As summer settles in and I have a chance to do a good deal of reading, I’m noticing the degree of sarcasm that some novelists give their characters—usually young, hip characters who think they have something smart to say about the world around them. It’s not that I’m totally against the snark; a zinger of a line can be refreshing. What was it Dorothy Parker said? “If all the girls who attended the Yale prom were laid end to end, I wouldn’t be a bit surprised.” And Cole Porter? “He may have hair upon his chest but, sister, so has Lassie.” But let’s not forget Noel Coward who said, “Wit ought to be a glorious treat like caviar; never spread it about like marmalade.” Too much snark, as Coward makes plain, piles up and gets sluggish and starts to become annoying.
Which leads me to that classic snark, Holden Caulfield from The Catcher in the Rye. In a scene early in the novel, Holden is trying to read a book but keeps getting interrupted by another student, Ackley. Ackley asks him if the book is any good, and Holden says, “This sentence I’m reading is terrific.” Holden then admits that he can be very sarcastic when he wants to be. And yet, this same Holden is capable of compassion, sometimes even toward those that he derides. He is, most memorably, the person who fantasizes that he’s the protector of children. He tells his sister,
“Anyway, I keep picturing all these little kids playing some game in this big field of rye and all. Thousands of little kids, and nobody’s around—nobody big, I mean—except me. And I’m standing on the edge of some crazy cliff. What I have to do, I have to catch everybody if they start to go over the cliff—I mean if they’re running and they don’t look where they’re going. I have to come out from somewhere and catch them. That’s all I’d do all day. I’d just be the catcher in the rye and all. I know it’s crazy, but that’s the only thing I’d really like to be. I know it’s crazy.”

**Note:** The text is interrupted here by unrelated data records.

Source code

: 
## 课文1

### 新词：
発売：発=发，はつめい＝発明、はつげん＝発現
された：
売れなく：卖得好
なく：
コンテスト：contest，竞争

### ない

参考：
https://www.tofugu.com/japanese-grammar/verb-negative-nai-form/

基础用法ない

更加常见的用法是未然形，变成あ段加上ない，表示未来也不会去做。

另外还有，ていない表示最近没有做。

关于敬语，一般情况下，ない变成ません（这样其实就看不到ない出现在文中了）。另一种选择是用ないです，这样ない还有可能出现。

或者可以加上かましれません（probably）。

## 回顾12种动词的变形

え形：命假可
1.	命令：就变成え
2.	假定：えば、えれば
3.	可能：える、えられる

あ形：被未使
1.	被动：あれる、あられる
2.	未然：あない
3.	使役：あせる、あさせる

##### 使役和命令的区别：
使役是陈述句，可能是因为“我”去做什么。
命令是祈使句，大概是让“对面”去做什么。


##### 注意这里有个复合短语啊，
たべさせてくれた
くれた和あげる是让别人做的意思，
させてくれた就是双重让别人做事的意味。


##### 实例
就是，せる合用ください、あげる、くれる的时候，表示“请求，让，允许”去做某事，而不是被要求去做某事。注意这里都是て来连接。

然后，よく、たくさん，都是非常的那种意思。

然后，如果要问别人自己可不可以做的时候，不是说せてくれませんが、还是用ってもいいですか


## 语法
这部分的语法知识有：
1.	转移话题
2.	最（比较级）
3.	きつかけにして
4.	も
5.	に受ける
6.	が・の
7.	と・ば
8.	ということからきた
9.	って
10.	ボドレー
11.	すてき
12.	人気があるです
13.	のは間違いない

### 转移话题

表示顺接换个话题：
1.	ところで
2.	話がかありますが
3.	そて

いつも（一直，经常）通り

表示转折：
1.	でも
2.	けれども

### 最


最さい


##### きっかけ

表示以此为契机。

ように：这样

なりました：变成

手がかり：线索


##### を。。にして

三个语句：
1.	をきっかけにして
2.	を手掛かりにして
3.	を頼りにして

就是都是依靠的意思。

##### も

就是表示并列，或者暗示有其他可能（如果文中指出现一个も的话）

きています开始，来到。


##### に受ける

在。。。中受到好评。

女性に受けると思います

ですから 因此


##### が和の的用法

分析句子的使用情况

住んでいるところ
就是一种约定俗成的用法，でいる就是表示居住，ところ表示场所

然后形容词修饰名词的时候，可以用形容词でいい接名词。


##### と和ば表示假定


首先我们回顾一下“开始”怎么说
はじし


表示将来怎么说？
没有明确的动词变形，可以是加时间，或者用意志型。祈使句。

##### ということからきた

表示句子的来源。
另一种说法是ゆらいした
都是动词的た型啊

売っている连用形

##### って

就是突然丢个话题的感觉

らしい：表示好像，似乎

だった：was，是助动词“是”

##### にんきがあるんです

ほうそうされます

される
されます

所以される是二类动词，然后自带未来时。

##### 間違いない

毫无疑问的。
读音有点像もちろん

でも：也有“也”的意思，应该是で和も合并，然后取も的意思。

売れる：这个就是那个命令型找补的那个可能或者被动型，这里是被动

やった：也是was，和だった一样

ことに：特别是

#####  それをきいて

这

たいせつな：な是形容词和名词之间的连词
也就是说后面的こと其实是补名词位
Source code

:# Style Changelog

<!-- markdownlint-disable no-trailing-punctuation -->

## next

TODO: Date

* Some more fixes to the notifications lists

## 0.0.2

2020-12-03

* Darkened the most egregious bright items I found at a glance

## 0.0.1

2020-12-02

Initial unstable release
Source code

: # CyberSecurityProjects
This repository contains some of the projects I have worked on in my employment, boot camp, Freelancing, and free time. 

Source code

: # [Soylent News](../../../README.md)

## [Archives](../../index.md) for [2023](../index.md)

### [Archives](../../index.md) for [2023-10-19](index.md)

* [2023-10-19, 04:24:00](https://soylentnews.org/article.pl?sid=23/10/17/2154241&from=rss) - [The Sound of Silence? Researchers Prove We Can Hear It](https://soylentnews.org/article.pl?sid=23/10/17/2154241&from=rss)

For all his sarcasm, all his cynicism, all his distrust of phony people, he’s genuinely worried about his little sister and by extension “thousands of little kids,” whom he wants to save. His compassion exists beneath the facade of his snark; the pressures of the plot make that facade crack from time to time, and the kinder, more genuine Holden is visible. The snark can’t hold, as it does in too many novels and stories these days. The sharp word, the sarcastic attitude, the cynical eye? Life has a way of breaking down the confidence it takes to put those tools to work, at least temporarily if not forever. The good fiction writer knows that. The good novelist is interested in the aspect of a character that’s hidden—the fear, perhaps, or the insecurity—that makes the construction of that snarky facade necessary and at the same time impossible to maintain.